(Activity) Should the listing contain images, exclude them; give the rest again exactly.

** Opening Records supplied block **

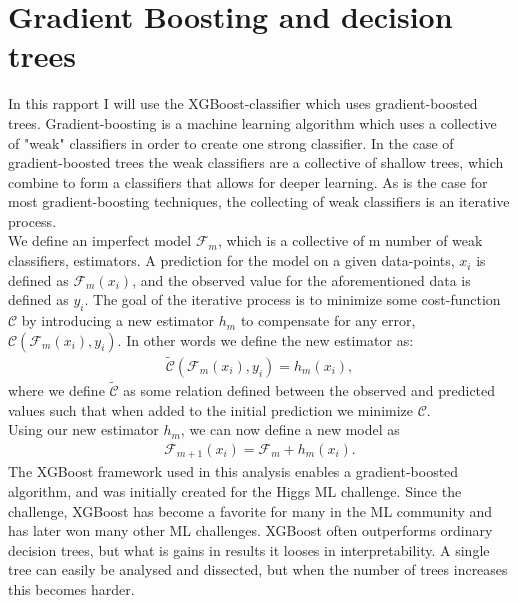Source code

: \section{Gradient Boosting and decision trees}
In this rapport I will use the XGBoost-classifier which uses gradient-boosted trees. Gradient-boosting is a machine learning algorithm which uses a collective of "weak" classifiers in order to create one strong classifier. In the case of gradient-boosted trees the weak classifiers are a collective of shallow trees, which combine to form a classifiers that allows for deeper learning. As is the case for most gradient-boosting techniques, the collecting of weak classifiers is an iterative process.
\\
We define an imperfect model $\mathcal{F}_m$, which is a collective of m number of weak classifiers, estimators. A prediction for the model on a given data-points, $x_i$ is defined as $\mathcal{F}_m(x_i)$, and the observed value for the aforementioned data is defined as $y_i$. The goal of the iterative process is to minimize some cost-function $\mathcal{C}$ by introducing a new estimator $h_m$ to compensate for any error, $\mathcal{C}(\mathcal{F}_m(x_i), y_i)$. In other words we define the new estimator as:
\begin{align}
    \tilde{\mathcal{C}}(\mathcal{F}_m(x_i), y_i) = h_m(x_i),
\end{align}
where we define $\tilde{\mathcal{C}}$ as some relation defined between the observed and predicted values such that when added to the initial prediction we minimize $\mathcal{C}$.
\\
Using our new estimator $h_m$, we can now define a new model as
\begin{align}
    \mathcal{F}_{m+1}(x_i) = \mathcal{F}_m + h_m (x_i).
\end{align}
The XGBoost \cite{XGB} framework used in this analysis enables a gradient-boosted algorithm, and was initially created for the Higgs ML challenge. Since the challenge, XGBoost has become a favorite for many in the ML community and has later won many other ML challenges. XGBoost often outperforms ordinary decision trees, but what is gains in results it looses in interpretability. A single tree can easily be analysed and dissected, but when the number of trees increases this becomes harder.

** Closing Records supplied block **

(Output for this task)
Source code

: \section{Gradient Boosting and decision trees}
In this rapport I will use the XGBoost-classifier which uses gradient-boosted trees. Gradient-boosting is a machine learning algorithm which uses a collective of "weak" classifiers in order to create one strong classifier. In the case of gradient-boosted trees the weak classifiers are a collective of shallow trees, which combine to form a classifiers that allows for deeper learning. As is the case for most gradient-boosting techniques, the collecting of weak classifiers is an iterative process.
\\
We define an imperfect model $\mathcal{F}_m$, which is a collective of m number of weak classifiers, estimators. A prediction for the model on a given data-points, $x_i$ is defined as $\mathcal{F}_m(x_i)$, and the observed value for the aforementioned data is defined as $y_i$. The goal of the iterative process is to minimize some cost-function $\mathcal{C}$ by introducing a new estimator $h_m$ to compensate for any error, $\mathcal{C}(\mathcal{F}_m(x_i), y_i)$. In other words we define the new estimator as:
\begin{align}
    \tilde{\mathcal{C}}(\mathcal{F}_m(x_i), y_i) = h_m(x_i),
\end{align}
where we define $\tilde{\mathcal{C}}$ as some relation defined between the observed and predicted values such that when added to the initial prediction we minimize $\mathcal{C}$.
\\
Using our new estimator $h_m$, we can now define a new model as
\begin{align}
    \mathcal{F}_{m+1}(x_i) = \mathcal{F}_m + h_m (x_i).
\end{align}
The XGBoost \cite{XGB} framework used in this analysis enables a gradient-boosted algorithm, and was initially created for the Higgs ML challenge. Since the challenge, XGBoost has become a favorite for many in the ML community and has later won many other ML challenges. XGBoost often outperforms ordinary decision trees, but what is gains in results it looses in interpretability. A single tree can easily be analysed and dissected, but when the number of trees increases this becomes harder.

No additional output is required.